When I use MetricCollection to store similar metrics, the compute_groups feature will automatically merge the states without any warning. I have two similar metrics "star classification accuracy" and "galaxy classification accuracy" whose only difference is a string attribute source_type_filter ("star" v.s. "galaxy") which instructs them to conduct different filter behaviors. During validation, i find that "star classification accuracy" is always equal to "galaxy classification accuracy" because MetricCollection merges their states.

To Reproduce

I attach my hydra config file here to show my env:

 metrics:
        _target_: torchmetrics.MetricCollection
        _convert_: "partial"
        metrics:
          source_type_accuracy:
            _target_: bliss.encoder.metrics.SourceTypeAccuracy
            flux_bin_cutoffs: [200, 400, 600, 800, 1000]
          source_type_accuracy_star:
            _target_: bliss.encoder.metrics.SourceTypeAccuracy
            flux_bin_cutoffs: [200, 400, 600, 800, 1000]
            source_type_filter: "star"
          source_type_accuracy_galaxy:
            _target_: bliss.encoder.metrics.SourceTypeAccuracy
            flux_bin_cutoffs: [200, 400, 600, 800, 1000]
            source_type_filter: "galaxy"

Expected behavior

The default value of compute_groups in MetricCollection is False

Environment

Additional context

github-actions[bot] commented 3 months ago

Hi! thanks for your contribution!, great first issue!

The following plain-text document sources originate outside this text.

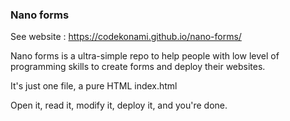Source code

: ### Nano forms

See website : https://codekonami.github.io/nano-forms/

Nano forms is a ultra-simple repo to help people with low level of programming skills to create forms and deploy their websites.

It's just one file, a pure HTML index.html

Open it, read it, modify it, deploy it, and you're done.
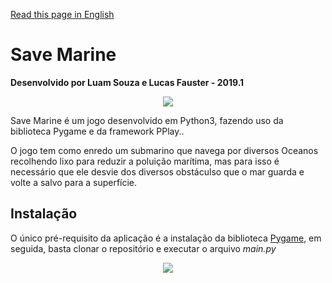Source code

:[Read this page in English](https://github.com/luamz/save-marine/blob/master/README.en.md)

# Save Marine
__Desenvolvido por Luam Souza e Lucas Fauster - 2019.1__
<p align="center">
  <img src="https://user-images.githubusercontent.com/50959073/106484768-b1706980-648e-11eb-9f3d-626dae75db6a.png" />
</p>

Save Marine é um jogo desenvolvido em Python3, fazendo uso da biblioteca Pygame e da framework PPlay..

O jogo tem como enredo um submarino que navega por diversos Oceanos recolhendo lixo para reduzir a poluição marítima, mas para isso é necessário que ele desvie dos diversos obstáculso que o mar guarda e volte a salvo para a superfície.

## Instalação
O único pré-requisito da aplicação é a instalação da biblioteca [Pygame](https://www.pygame.org/wiki/GettingStarted), em seguida, basta clonar o repositório e executar o arquivo *main.py*
<p align="center">
  <img src="https://user-images.githubusercontent.com/50959073/106483769-a5d07300-648d-11eb-9bd6-f117b640f8e8.png" />
</p>
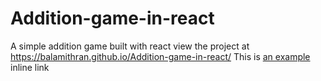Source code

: # Addition-game-in-react
A simple addition game built with react
view the project at https://balamithran.github.io/Addition-game-in-react/
This is [an example](https://balamithran.github.io/Addition-game-in-react/ "Title") inline link
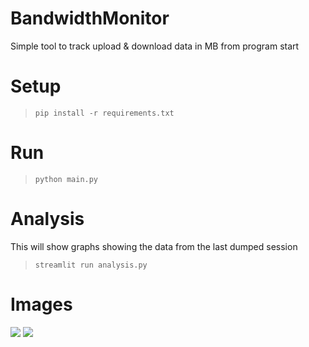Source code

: # BandwidthMonitor
Simple tool to track upload & download data in MB from program start


# Setup
> `pip install -r requirements.txt`

# Run
> `python main.py`

# Analysis
This will show graphs showing the data from the last dumped session
> `streamlit run analysis.py`


# Images
![](https://infernum.sh/files/Jfhue5MQid.png)
![](https://infernum.sh/files/FCzjL9nyag.png)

SkafteNicki commented 2 months ago

Hi @YicunDuanUMich, sorry for the late reply. I am pretty sure that the bug you are seeing was fixes in later versions of torchmetrics. In particular I think this PR probably contains the solution for your issues: https://github.com/Lightning-AI/torchmetrics/pull/2571. Just as an example, here is a script that initializes the classification metric precision with both average="macro" and average="weighted" e.g. two metric where there states are the same and they only differ how values are aggregated in the end.

import torchmetrics
import torch

collection = torchmetrics.MetricCollection({
    "micro_precision": torchmetrics.Precision(task="multiclass", average='weighted', num_classes=3),
    "macro_precision": torchmetrics.Precision(task="multiclass", average='macro', num_classes=3),
})

for _ in range(3):
    x = torch.randn(10, 3).softmax(dim=1)
    y = torch.randint(0, 3, (10,))
    collection.update(x, y)
    out = collection.compute()
    print(out)

In v0.11.3 of torchmetrics I am seeing somewhat the same behavior you are describing, that the second metric is not being updated correctly. However in the newest version of torchmetrics things are working as expected. Therefore, please update to the newest version of torchmetrics. Closing issue.